## What is expected
Go to the line that contains "leading to a low-speed control." and extract it along with every line after it, exactly, through the end of the data below.

[Stored data entries]
══════
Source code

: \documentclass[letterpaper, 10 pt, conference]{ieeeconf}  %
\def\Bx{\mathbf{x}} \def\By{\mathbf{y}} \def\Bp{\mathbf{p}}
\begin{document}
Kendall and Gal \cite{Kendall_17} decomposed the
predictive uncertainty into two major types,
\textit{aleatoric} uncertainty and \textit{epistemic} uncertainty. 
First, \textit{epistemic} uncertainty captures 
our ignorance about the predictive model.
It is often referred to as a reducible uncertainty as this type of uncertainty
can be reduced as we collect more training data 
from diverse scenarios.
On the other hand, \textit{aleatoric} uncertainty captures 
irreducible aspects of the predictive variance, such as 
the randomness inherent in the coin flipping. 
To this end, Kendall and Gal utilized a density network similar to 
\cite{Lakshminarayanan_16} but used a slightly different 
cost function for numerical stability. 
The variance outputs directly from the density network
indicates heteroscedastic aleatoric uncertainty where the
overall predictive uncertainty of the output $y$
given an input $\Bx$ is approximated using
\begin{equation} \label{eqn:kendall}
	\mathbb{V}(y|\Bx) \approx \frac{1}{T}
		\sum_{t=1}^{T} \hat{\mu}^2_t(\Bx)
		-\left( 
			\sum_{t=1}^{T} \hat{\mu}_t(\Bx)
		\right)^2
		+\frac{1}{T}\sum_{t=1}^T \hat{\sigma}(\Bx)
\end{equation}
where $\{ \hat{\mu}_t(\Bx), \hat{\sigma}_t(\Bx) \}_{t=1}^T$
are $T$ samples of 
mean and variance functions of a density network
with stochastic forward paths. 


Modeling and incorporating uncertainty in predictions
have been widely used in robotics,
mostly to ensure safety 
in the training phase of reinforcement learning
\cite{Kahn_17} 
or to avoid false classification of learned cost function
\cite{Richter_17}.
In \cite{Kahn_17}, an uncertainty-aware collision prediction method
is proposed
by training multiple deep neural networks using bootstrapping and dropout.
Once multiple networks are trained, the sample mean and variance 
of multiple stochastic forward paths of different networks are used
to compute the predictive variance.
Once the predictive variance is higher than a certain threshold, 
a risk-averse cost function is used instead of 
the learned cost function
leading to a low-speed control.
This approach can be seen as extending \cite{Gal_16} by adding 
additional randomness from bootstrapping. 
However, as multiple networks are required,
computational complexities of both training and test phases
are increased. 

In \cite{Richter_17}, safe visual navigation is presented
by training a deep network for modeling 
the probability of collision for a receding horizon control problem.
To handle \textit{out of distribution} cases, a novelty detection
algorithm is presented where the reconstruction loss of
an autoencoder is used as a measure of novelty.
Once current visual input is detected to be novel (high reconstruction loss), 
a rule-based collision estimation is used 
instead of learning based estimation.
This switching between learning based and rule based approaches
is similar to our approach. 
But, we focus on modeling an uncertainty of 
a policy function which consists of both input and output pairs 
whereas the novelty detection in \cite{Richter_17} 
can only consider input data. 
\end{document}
══════
## Answer space
leading to a low-speed control.
This approach can be seen as extending \cite{Gal_16} by adding 
additional randomness from bootstrapping. 
However, as multiple networks are required,
computational complexities of both training and test phases
are increased. 

In \cite{Richter_17}, safe visual navigation is presented
by training a deep network for modeling 
the probability of collision for a receding horizon control problem.
To handle \textit{out of distribution} cases, a novelty detection
algorithm is presented where the reconstruction loss of
an autoencoder is used as a measure of novelty.
Once current visual input is detected to be novel (high reconstruction loss), 
a rule-based collision estimation is used 
instead of learning based estimation.
This switching between learning based and rule based approaches
is similar to our approach. 
But, we focus on modeling an uncertainty of 
a policy function which consists of both input and output pairs 
whereas the novelty detection in \cite{Richter_17} 
can only consider input data. 
\end{document}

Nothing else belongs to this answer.